Data extracts START
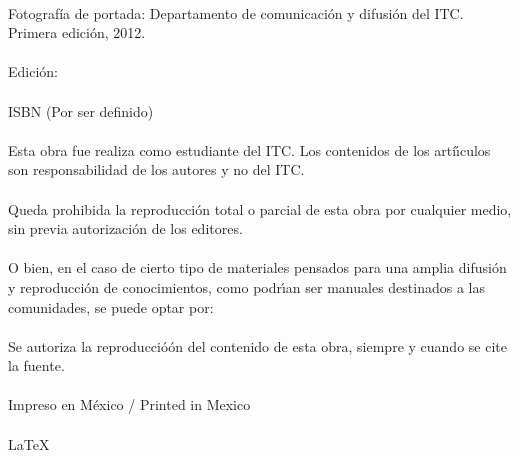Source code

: \noindent
\vspace{4cm}
\\
Fotografía de portada: Departamento de comunicaci\'{o}n y difusi\'{o}n del ITC.\\
Primera edición, 2012.\\
\\
Edici\'{o}n:\\%
\\
ISBN (Por ser definido)\\
\\
Esta obra fue realiza como estudiante del ITC. Los contenidos de los artí\'{\i}culos son responsabilidad de los autores y no del ITC.\\
\\
Queda prohibida la reproducci\'{o}n total o parcial de esta obra por cualquier medio, sin previa autorizaci\'{o}n de los editores.\\
\\
O bien, en el caso de cierto tipo de materiales pensados para una amplia difusi\'{o}n y reproducci\'{o}n de conocimientos, como podr\'{\i}an ser manuales destinados a las comunidades, se puede optar por:\\
\\
Se autoriza la reproducció\'{o}n del contenido de esta obra, siempre y cuando se cite la fuente.\\
\\
Impreso en M\'{e}xico / Printed in Mexico\\
\\
\LaTeX 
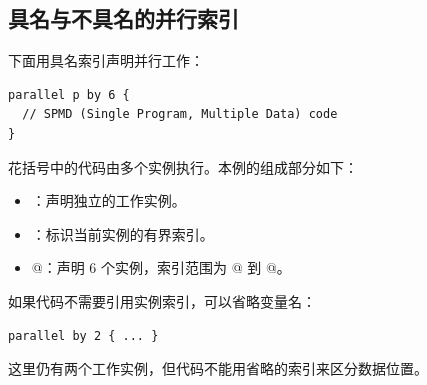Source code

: \subsection*{具名与不具名的并行索引}

下面用具名索引声明并行工作：

\begin{lstlisting}[language=croqtile,caption={具名的并行索引}]
parallel p by 6 {
  // SPMD (Single Program, Multiple Data) code
}
\end{lstlisting}

花括号中的代码由多个实例执行。本例的组成部分如下：

\begin{itemize}[leftmargin=1.6em]
\item \co@parallel@：声明独立的工作实例。
\item \co@p@：标识当前实例的有界索引。
\item {}@：声明 6 个实例，索引范围为 @ 到 @。
\end{itemize}

如果代码不需要引用实例索引，可以省略变量名：

\begin{lstlisting}[language=croqtile,caption={不具名的并行索引}]
parallel by 2 { ... }
\end{lstlisting}

这里仍有两个工作实例，但代码不能用省略的索引来区分数据位置。

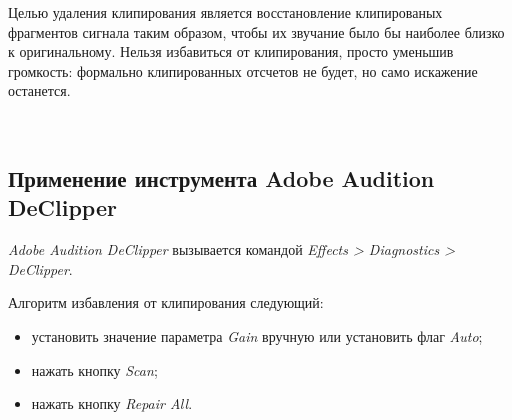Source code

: \documentclass{beamer}
\begin{document}
\begin{frame}
Целью удаления клипирования является восстановление клипированых фрагментов сигнала таким образом, чтобы их звучание было бы наиболее близко к оригинальному. Нельзя избавиться от клипирования, просто уменьшив громкость: формально клипированных отсчетов не будет, но само искажение останется.

~

\end{frame}


\subsection{Применение инструмента Adobe Audition DeClipper}
\begin{frame}
\textit{Adobe Audition DeClipper} вызывается командой \textit{Effects > Diagnostics > DeClipper}.


Алгоритм избавления от клипирования следующий:
\begin{itemize}
\item установить значение параметра \textit{Gain} вручную или установить флаг \textit{Auto};
\item нажать кнопку \textit{Scan};
\item нажать кнопку \textit{Repair All}.
\end{itemize}
\end{frame}
\end{document}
Data extracts END
Work request:
Starting at the line that contains "下面用具名索引声明并行工作：", restate every line through the end of the records exactly as written, but leave the pictures out.

Response to this exercise:
下面用具名索引声明并行工作：

\begin{lstlisting}[language=croqtile,caption={具名的并行索引}]
parallel p by 6 {
  // SPMD (Single Program, Multiple Data) code
}
\end{lstlisting}

花括号中的代码由多个实例执行。本例的组成部分如下：

\begin{itemize}[leftmargin=1.6em]
\item \co@parallel@：声明独立的工作实例。
\item \co@p@：标识当前实例的有界索引。
\item {}@：声明 6 个实例，索引范围为 @ 到 @。
\end{itemize}

如果代码不需要引用实例索引，可以省略变量名：

\begin{lstlisting}[language=croqtile,caption={不具名的并行索引}]
parallel by 2 { ... }
\end{lstlisting}

这里仍有两个工作实例，但代码不能用省略的索引来区分数据位置。

Source code

: \documentclass{beamer}
\begin{document}
\begin{frame}
Целью удаления клипирования является восстановление клипированых фрагментов сигнала таким образом, чтобы их звучание было бы наиболее близко к оригинальному. Нельзя избавиться от клипирования, просто уменьшив громкость: формально клипированных отсчетов не будет, но само искажение останется.

~

\end{frame}


\subsection{Применение инструмента Adobe Audition DeClipper}
\begin{frame}
\textit{Adobe Audition DeClipper} вызывается командой \textit{Effects > Diagnostics > DeClipper}.


Алгоритм избавления от клипирования следующий:
\begin{itemize}
\item установить значение параметра \textit{Gain} вручную или установить флаг \textit{Auto};
\item нажать кнопку \textit{Scan};
\item нажать кнопку \textit{Repair All}.
\end{itemize}
\end{frame}
\end{document}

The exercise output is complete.